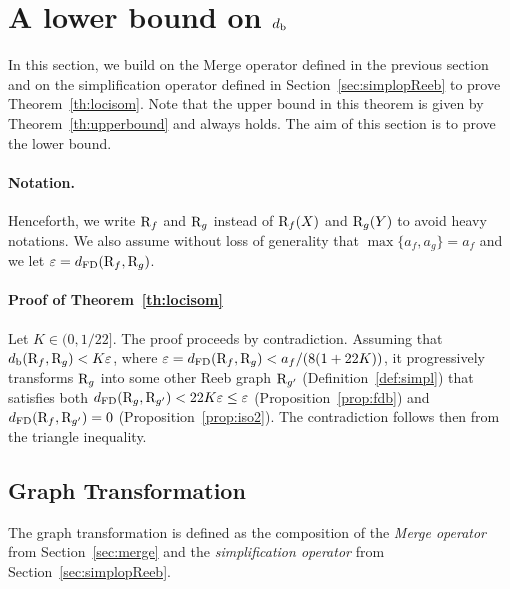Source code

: \section{A lower bound on $d_{\rm b}$}
\label{sec:lowerbound}


In this section, we build on the Merge operator defined in the previous section and on the 
simplification operator defined in Section~\ref{sec:simplopReeb} to prove Theorem~\ref{th:locisom}.
Note that the upper bound in this theorem is given by Theorem~\ref{th:upperbound}
and always holds. The aim of this section is to prove the lower bound.

\paragraph*{Notation.} Henceforth, we write $\mathrm{R}_f$ and $\mathrm{R}_g$ instead of $\mathrm{R}_f(X)$ and $\mathrm{R}_g(Y)$ 
to avoid heavy notations. We also assume without loss of generality that $\max\{a_f,a_g\}=a_f$
and we let $\varepsilon=d_{\rm FD}(\mathrm{R}_f,\mathrm{R}_g)$.

\paragraph*{Proof of Theorem~\ref{th:locisom}}
Let $K\in(0,1/22]$.
The proof proceeds by contradiction. Assuming that $d_{\rm b}(\mathrm{R}_f, \mathrm{R}_g) < K\varepsilon$, 
where $\varepsilon=d_{\rm FD}(\mathrm{R}_f, \mathrm{R}_g)< a_f/(8(1+22K))$, 
it  progressively transforms $\mathrm{R}_g$ into some other Reeb graph $\mathrm{R}_{g'}$ 
(Definition~\ref{def:simpl}) %
that satisfies both $d_{\rm FD}(\mathrm{R}_g, \mathrm{R}_{g'})< 22K\varepsilon \leq \varepsilon$ (Proposition~\ref{prop:fdb}) %
and $d_{\rm FD}(\mathrm{R}_f, \mathrm{R}_{g'})=0$ (Proposition~\ref{prop:iso2}). %
The contradiction follows then from the triangle inequality. 

\subsection*{Graph Transformation}
\label{sec:smoothope}

The graph transformation is defined as the composition of the {\em Merge operator} from Section~\ref{sec:merge}
and the {\em simplification operator} from Section~\ref{sec:simplopReeb}. %


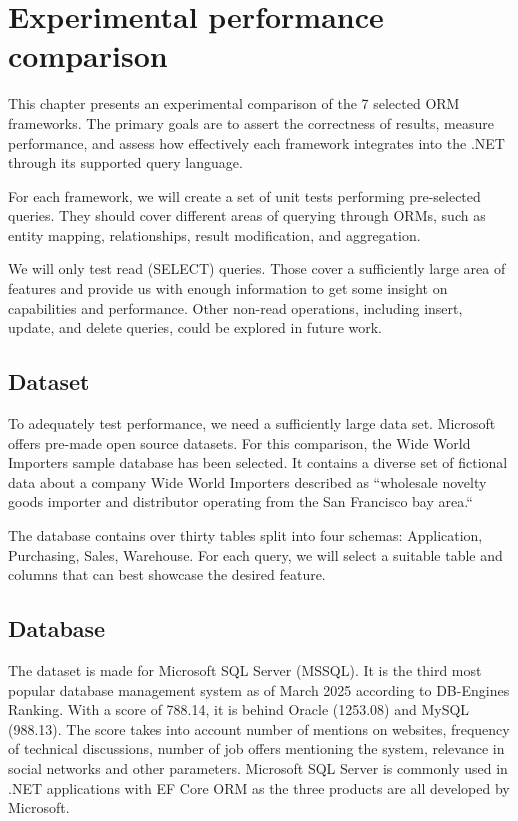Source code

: \section{Experimental performance comparison}

This chapter presents an experimental comparison of the 7 selected ORM frameworks. 
The primary goals are to assert the correctness of results, measure performance, and assess how effectively each framework integrates into the .NET through its supported query language.

For each framework, we will create a set of unit tests performing pre-selected queries. They should cover different areas of querying through ORMs, such as entity mapping, relationships, result modification, and aggregation.

We will only test read (SELECT) queries. Those cover a sufficiently large area of features and provide us with enough information to get some insight on capabilities and performance. Other non-read operations, including insert, update, and delete queries, could be explored in future work.

\subsection{Dataset}\label{sec:dataset}
To adequately test performance, we need a sufficiently large data set. Microsoft offers pre-made open source datasets.
For this comparison, the Wide World Importers sample database \cite{microsoftWWI} has been selected.
It contains a diverse set of fictional data about a company Wide World Importers described as ``wholesale novelty goods importer and distributor operating from the San Francisco bay area.``\cite{microsoftWWI}

The database contains over thirty tables split into four schemas: Application, Purchasing, Sales, Warehouse. For each query, we will select a suitable table and columns that can best showcase the desired feature.

\subsection{Database}\label{sec:database}
The dataset is made for Microsoft SQL Server (MSSQL). It is the third most popular database management system as of March 2025 according to DB-Engines Ranking\cite{DBEngines2025Ranking}. With a score of 788.14, it is behind Oracle (1253.08) and MySQL (988.13). The score takes into account number of mentions on websites, frequency of technical discussions, number of job offers mentioning the system, relevance in social networks and other parameters.\cite{DBEnginesRankingMetrics} 
Microsoft SQL Server is commonly used in .NET applications with EF Core ORM as the three products are all developed by Microsoft.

--------

Only the pictures may be dropped when you copy the data above; everything else stays exact.

● **Exercise answer**
Source code

: \section{A lower bound on $d_{\rm b}$}
\label{sec:lowerbound}


In this section, we build on the Merge operator defined in the previous section and on the 
simplification operator defined in Section~\ref{sec:simplopReeb} to prove Theorem~\ref{th:locisom}.
Note that the upper bound in this theorem is given by Theorem~\ref{th:upperbound}
and always holds. The aim of this section is to prove the lower bound.

\paragraph*{Notation.} Henceforth, we write $\mathrm{R}_f$ and $\mathrm{R}_g$ instead of $\mathrm{R}_f(X)$ and $\mathrm{R}_g(Y)$ 
to avoid heavy notations. We also assume without loss of generality that $\max\{a_f,a_g\}=a_f$
and we let $\varepsilon=d_{\rm FD}(\mathrm{R}_f,\mathrm{R}_g)$.

\paragraph*{Proof of Theorem~\ref{th:locisom}}
Let $K\in(0,1/22]$.
The proof proceeds by contradiction. Assuming that $d_{\rm b}(\mathrm{R}_f, \mathrm{R}_g) < K\varepsilon$, 
where $\varepsilon=d_{\rm FD}(\mathrm{R}_f, \mathrm{R}_g)< a_f/(8(1+22K))$, 
it  progressively transforms $\mathrm{R}_g$ into some other Reeb graph $\mathrm{R}_{g'}$ 
(Definition~\ref{def:simpl}) %
that satisfies both $d_{\rm FD}(\mathrm{R}_g, \mathrm{R}_{g'})< 22K\varepsilon \leq \varepsilon$ (Proposition~\ref{prop:fdb}) %
and $d_{\rm FD}(\mathrm{R}_f, \mathrm{R}_{g'})=0$ (Proposition~\ref{prop:iso2}). %
The contradiction follows then from the triangle inequality. 

\subsection*{Graph Transformation}
\label{sec:smoothope}

The graph transformation is defined as the composition of the {\em Merge operator} from Section~\ref{sec:merge}
and the {\em simplification operator} from Section~\ref{sec:simplopReeb}. %


Source code

: \section{Experimental performance comparison}

This chapter presents an experimental comparison of the 7 selected ORM frameworks. 
The primary goals are to assert the correctness of results, measure performance, and assess how effectively each framework integrates into the .NET through its supported query language.

For each framework, we will create a set of unit tests performing pre-selected queries. They should cover different areas of querying through ORMs, such as entity mapping, relationships, result modification, and aggregation.

We will only test read (SELECT) queries. Those cover a sufficiently large area of features and provide us with enough information to get some insight on capabilities and performance. Other non-read operations, including insert, update, and delete queries, could be explored in future work.

\subsection{Dataset}\label{sec:dataset}
To adequately test performance, we need a sufficiently large data set. Microsoft offers pre-made open source datasets.
For this comparison, the Wide World Importers sample database \cite{microsoftWWI} has been selected.
It contains a diverse set of fictional data about a company Wide World Importers described as ``wholesale novelty goods importer and distributor operating from the San Francisco bay area.``\cite{microsoftWWI}

The database contains over thirty tables split into four schemas: Application, Purchasing, Sales, Warehouse. For each query, we will select a suitable table and columns that can best showcase the desired feature.

\subsection{Database}\label{sec:database}
The dataset is made for Microsoft SQL Server (MSSQL). It is the third most popular database management system as of March 2025 according to DB-Engines Ranking\cite{DBEngines2025Ranking}. With a score of 788.14, it is behind Oracle (1253.08) and MySQL (988.13). The score takes into account number of mentions on websites, frequency of technical discussions, number of job offers mentioning the system, relevance in social networks and other parameters.\cite{DBEnginesRankingMetrics} 
Microsoft SQL Server is commonly used in .NET applications with EF Core ORM as the three products are all developed by Microsoft.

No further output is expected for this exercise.